Preliminary applications may be made in a dissolution application equivalent to those in marriage. They include applications for safety orders, barring orders, maintenance orders, periodical payments and lump sum payment orders.

On granting a decree of dissolution, much the same remedies for property division and much the same principles apply as in the case of judicial separation and divorce. The criteria are broadly similar.

Periodical or lump sum payments may be ordered. Provision may be made for securing the payment. A lump sum may be payable by installments.

The period for payment of maintenance payments may be for up to the lifetime of the respondent civil partner. The order cease to have effect upon the marriage or new civil partnership of the civil partner. An attachment of earnings order may be made to secure a support payments order.

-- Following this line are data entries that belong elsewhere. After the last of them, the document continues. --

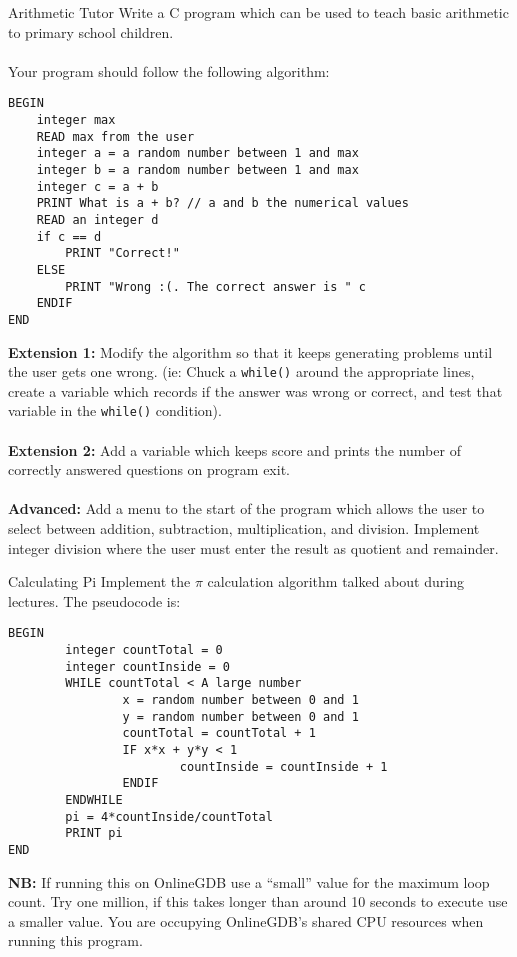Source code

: \documentclass{lab}
\begin{document}
\begin{task}{Arithmetic Tutor}{}
Write a C program which can be used to teach basic arithmetic to primary school children.
\\ \\
Your program should follow the following algorithm:
\begin{lstlisting}[style=pseudo]
BEGIN
	integer max
	READ max from the user
	integer a = a random number between 1 and max
	integer b = a random number between 1 and max
	integer c = a + b
	PRINT What is a + b? // a and b the numerical values
	READ an integer d
	if c == d
		PRINT "Correct!"
	ELSE
		PRINT "Wrong :(. The correct answer is " c
	ENDIF
END
\end{lstlisting}
\textbf{Extension 1:} Modify the algorithm so that it keeps generating problems until the user gets one wrong. (ie: Chuck a \texttt{while()} around the appropriate lines, create a variable which records if the answer was wrong or correct, and test that variable in the \texttt{while()} condition).
\\ \\
\textbf{Extension 2:} Add a variable which keeps score and prints the number of correctly answered questions on program exit.
\\ \\
\textbf{Advanced:} Add a menu to the start of the program which allows the user to select between addition, subtraction, multiplication, and division. Implement integer division where the user must enter the result as quotient and remainder.
\end{task}

\begin{task}{Calculating Pi}{}
Implement the $\pi$ calculation algorithm talked about during lectures. The pseudocode is:
\begin{lstlisting}[style=pseudo]
BEGIN
        integer countTotal = 0
        integer countInside = 0
        WHILE countTotal < A large number
                x = random number between 0 and 1
                y = random number between 0 and 1
                countTotal = countTotal + 1
                IF x*x + y*y < 1
                        countInside = countInside + 1
                ENDIF
        ENDWHILE
        pi = 4*countInside/countTotal
        PRINT pi
END
\end{lstlisting}
\textbf{NB:} If running this on OnlineGDB use a ``small'' value for the maximum loop count. Try one million, if this takes longer than around 10 seconds to execute use a smaller value. You are occupying OnlineGDB's shared CPU resources when running this program.
\end{task}
\end{document}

The various remedies can be granted at the time of dissolution or another time.

Property Orders

The special short-form procedures for property disputes between spouses is applied to civil partners. Either in matrimonial proceedings or in separate short form proceedings, questions regarding the title and ownership of the property of civil partners may be determined without full civil proceedings.

Property adjustment orders may be made in the same way as in divorce. The court may order property to be settled or a trust to be created. Orders may be made varying settlements made by the civil partners, whether by will or otherwise. An order may be made restricting the possibility of a variation of the order in the future.

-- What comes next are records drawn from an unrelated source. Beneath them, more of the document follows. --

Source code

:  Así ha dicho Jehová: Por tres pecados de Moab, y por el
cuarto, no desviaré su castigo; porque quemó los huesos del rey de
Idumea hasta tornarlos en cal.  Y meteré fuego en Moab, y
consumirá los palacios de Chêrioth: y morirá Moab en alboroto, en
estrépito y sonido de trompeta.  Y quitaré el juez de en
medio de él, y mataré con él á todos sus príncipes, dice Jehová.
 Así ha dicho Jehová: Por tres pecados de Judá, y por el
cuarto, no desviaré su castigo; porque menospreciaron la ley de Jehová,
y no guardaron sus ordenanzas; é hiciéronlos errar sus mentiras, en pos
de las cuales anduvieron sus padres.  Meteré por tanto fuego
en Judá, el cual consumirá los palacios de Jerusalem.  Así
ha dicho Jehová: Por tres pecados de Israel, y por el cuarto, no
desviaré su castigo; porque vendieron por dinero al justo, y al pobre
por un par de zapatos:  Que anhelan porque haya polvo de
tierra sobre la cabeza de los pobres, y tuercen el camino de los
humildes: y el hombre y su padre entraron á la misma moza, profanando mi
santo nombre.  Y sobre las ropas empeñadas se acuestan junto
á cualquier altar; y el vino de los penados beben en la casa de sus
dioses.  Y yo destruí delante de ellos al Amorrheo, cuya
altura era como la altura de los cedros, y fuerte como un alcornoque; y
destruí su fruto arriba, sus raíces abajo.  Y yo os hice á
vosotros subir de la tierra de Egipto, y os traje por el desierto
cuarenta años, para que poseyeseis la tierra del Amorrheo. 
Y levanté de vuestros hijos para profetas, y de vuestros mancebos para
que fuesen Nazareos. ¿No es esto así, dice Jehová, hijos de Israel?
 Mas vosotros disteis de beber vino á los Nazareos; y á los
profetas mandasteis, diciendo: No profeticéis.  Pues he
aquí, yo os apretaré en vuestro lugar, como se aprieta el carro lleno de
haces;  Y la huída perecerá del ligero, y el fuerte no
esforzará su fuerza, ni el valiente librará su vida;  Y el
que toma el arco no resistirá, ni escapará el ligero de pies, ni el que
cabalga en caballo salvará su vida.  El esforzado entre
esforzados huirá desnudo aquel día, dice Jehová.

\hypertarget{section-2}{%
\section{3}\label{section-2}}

Property adjustment orders may be lodged in the Land Registry or Registry of Deeds in order to give effect to them. An order may be made directing a person to transfer a property, or if they refuse to do directing or authorizing another person to make the transfer on their behalf.

Possible orders include

  • rights granted for life or other periods to occupy the shared home to the exclusion of one civil partner;
  • orders directing the sale of the shared home subject to stated conditions regarding the sale proceeds;
  • orders under domestic violence legislation;
  • orders or partition of property.

Financial Provision

Civil partners may be required to make and pay financial compensation upon the granting of dissolution or at any time thereafter. This may require

  • effecting a life policy;
  • assigning an existing life policy or making payments to a third person to maintain the policy.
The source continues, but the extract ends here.